Dos días después, la atmósfera en Lisboa era pesada, anunciando el final del verano con una humedad sofocante. Tomás y Lucía se quedaron hasta tarde en el laboratorio, revisando la iluminación para una compleja toma que documentaría un pequeño fragmento de oro hallado bajo las capas de suciedad.
Habían trabajado en una armonía casi perfecta, la tensión sexual subsumida por el respeto profesional. Pero la energía eléctrica entre ellos, liberada por la confesión y sellada por la defensa de Tomás, era innegable.
De repente, el cielo se rompió. No fue una lluvia suave; fue un diluvio torrencial, un aguacero furioso que golpeó las viejas ventanas del museo con la fuerza de guijarros. Un trueno cercano hizo vibrar los cimientos del edificio.
“Parece que el Tajo se ha levantado y ha venido a vernos,” bromeó Tomás, pero su voz sonó un poco tensa.
En ese momento, la luz principal del museo parpadeó y se extinguió. Se quedaron sumidos en una penumbra inquietante, iluminados solo por la débil luz de emergencia que delineaba los contornos de las obras de arte como fantasmas.
“Maldición,” susurró Lucía, su corazón acelerándose. La oscuridad, combinada con la violencia del trueno, disparó un pánico atávico.
“Tranquila. Es solo una tormenta de verano,” dijo Tomás, acercándose rápidamente. “Necesito mover ese panel, la humedad podría afectarlo si el control de clima falla.”
Corrieron juntos hacia la tabla recién consolidada. La cercanía en la oscuridad era abrumadora. Sus movimientos estaban sincronizados, sus manos rozándose repetidamente mientras sostenían el pesado marco. El olor a ozono, el vino, y el perfume limpio de Lucía llenaron el espacio confinado.
Justo cuando aseguraban el panel, otro relámpago iluminó el laboratorio con una luz azul cegadora. El trueno que siguió fue inmediato, un rugido aterrador que sacudió las ventanas.
Lucía lanzó un pequeño grito ahogado y se encogió, sus manos buscando apoyo. Instintivamente, sus manos se aferraron al pecho de Tomás.
Él la sostuvo al instante, sus brazos fuertes y protectores. “Aquí estoy, Lucía. Estoy aquí.

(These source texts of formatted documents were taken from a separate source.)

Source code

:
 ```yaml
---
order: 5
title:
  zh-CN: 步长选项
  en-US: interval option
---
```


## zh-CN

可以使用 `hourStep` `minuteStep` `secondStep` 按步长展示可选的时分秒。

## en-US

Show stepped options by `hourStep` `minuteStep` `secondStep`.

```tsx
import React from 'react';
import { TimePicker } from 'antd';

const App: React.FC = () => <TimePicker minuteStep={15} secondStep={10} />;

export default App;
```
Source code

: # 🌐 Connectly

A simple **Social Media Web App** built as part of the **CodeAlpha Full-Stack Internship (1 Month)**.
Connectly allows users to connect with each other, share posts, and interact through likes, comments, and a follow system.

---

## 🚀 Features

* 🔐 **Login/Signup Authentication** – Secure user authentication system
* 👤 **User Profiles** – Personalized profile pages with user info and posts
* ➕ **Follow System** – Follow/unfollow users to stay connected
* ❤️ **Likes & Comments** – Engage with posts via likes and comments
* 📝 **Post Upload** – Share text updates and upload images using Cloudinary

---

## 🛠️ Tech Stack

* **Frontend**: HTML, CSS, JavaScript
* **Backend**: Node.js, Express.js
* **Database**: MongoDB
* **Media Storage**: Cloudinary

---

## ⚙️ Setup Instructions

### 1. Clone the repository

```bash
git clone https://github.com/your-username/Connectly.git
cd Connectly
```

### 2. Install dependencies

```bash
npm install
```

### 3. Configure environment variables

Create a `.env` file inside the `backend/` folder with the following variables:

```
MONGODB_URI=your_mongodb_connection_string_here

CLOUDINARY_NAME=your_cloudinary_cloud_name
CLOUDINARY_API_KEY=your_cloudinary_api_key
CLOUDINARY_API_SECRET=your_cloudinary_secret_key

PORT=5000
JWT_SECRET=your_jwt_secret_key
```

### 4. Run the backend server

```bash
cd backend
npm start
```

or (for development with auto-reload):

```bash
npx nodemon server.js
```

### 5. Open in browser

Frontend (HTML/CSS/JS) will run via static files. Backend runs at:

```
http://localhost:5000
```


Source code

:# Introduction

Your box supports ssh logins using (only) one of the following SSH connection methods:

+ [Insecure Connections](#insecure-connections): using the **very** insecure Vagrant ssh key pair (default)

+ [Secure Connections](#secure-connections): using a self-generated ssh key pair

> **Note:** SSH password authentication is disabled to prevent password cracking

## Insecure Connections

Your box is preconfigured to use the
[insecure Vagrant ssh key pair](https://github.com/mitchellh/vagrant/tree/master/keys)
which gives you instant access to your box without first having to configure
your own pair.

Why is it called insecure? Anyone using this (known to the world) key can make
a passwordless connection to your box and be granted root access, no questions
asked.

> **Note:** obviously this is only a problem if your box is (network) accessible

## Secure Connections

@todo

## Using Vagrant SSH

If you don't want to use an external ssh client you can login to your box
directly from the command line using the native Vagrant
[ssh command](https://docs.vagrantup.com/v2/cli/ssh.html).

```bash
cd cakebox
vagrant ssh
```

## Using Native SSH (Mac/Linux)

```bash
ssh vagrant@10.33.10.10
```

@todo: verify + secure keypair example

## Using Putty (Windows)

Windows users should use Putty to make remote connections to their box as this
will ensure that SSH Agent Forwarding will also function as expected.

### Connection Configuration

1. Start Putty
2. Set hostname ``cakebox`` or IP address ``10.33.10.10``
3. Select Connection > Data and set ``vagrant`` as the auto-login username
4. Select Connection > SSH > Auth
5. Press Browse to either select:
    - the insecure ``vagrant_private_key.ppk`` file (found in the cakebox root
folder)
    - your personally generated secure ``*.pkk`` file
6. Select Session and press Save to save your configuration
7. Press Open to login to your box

Ya pasó,” susurró contra su cabello.
En el abrazo, la formalidad y la profesionalidad desaparecieron por completo. Ella sintió la fuerza de su cuerpo, el latido rápido de su corazón, y la absoluta seguridad que él representaba frente a su pánico. Él sintió la fragilidad de su cuerpo contra el suyo, la vulnerabilidad que ella había tratado tan desesperadamente de ocultar bajo el disfraz de la perfección.
Tomás no se movió, dándole tiempo. Cuando ella comenzó a retirarse, él la detuvo, sus manos subiendo suavemente para enmarcar su rostro.
“No huyas ahora,” le suplicó él, con la voz grave, ronca de deseo y verdad. “Ya no tienes que huir de mí.”
El recuerdo de Javier, el miedo al fracaso, la rigidez, todo se disolvió bajo el tacto firme de Tomás. Lucía levantó la vista. En la penumbra, sus ojos eran dos pozos oscuros llenos de deseo reprimido.
Y entonces, sucedió.
Tomás acercó su boca a la de ella. El beso no fue robado por la sorpresa, sino por la irresistible necesidad que había estado cociéndose a fuego lento durante semanas. Fue un beso urgente, liberador, que supo a vino, a salitre y a la promesa de un futuro sin miedo. El mundo exterior dejó de existir. Ya no estaban en el museo bajo una amenaza de cancelación; estaban en un mundo nuevo, donde la única regla era el ritmo de sus corazones.
Tomás profundizó el beso, sus labios pidiendo una respuesta que ella le dio sin reservas, sus manos subiendo para enredarse en su cabello. Era la confirmación física de que la confesión había sido real, que su defensa había sido sincera, y que la saudade de sus almas gemelas había encontrado finalmente su puerto seguro.
Cuando el beso terminó, no fue por miedo, sino por la necesidad de respirar. Lucía abrió los ojos, sus pupilas dilatadas. El laboratorio se sentía silencioso de nuevo, solo la lluvia implacable fuera.
“Tomás,” murmuró ella, sin aliento.
“Lo sé,” respondió él, su frente pegada a la de ella, sus manos todavía sosteniendo el peso de su cabeza. “Esto es lo que siento por ti, Lucía. Y ahora, no hay marcha atrás.”
Ella no lo negó. La tormenta había amainado, y en lugar del miedo, solo había una certeza abrumadora. Pero en ese momento de éxtasis, la oscuridad en la esquina del laboratorio parecía haberse condensado. La paz fue efímera, la calma antes de que la tormenta real, la humana, golpeara a la puerta.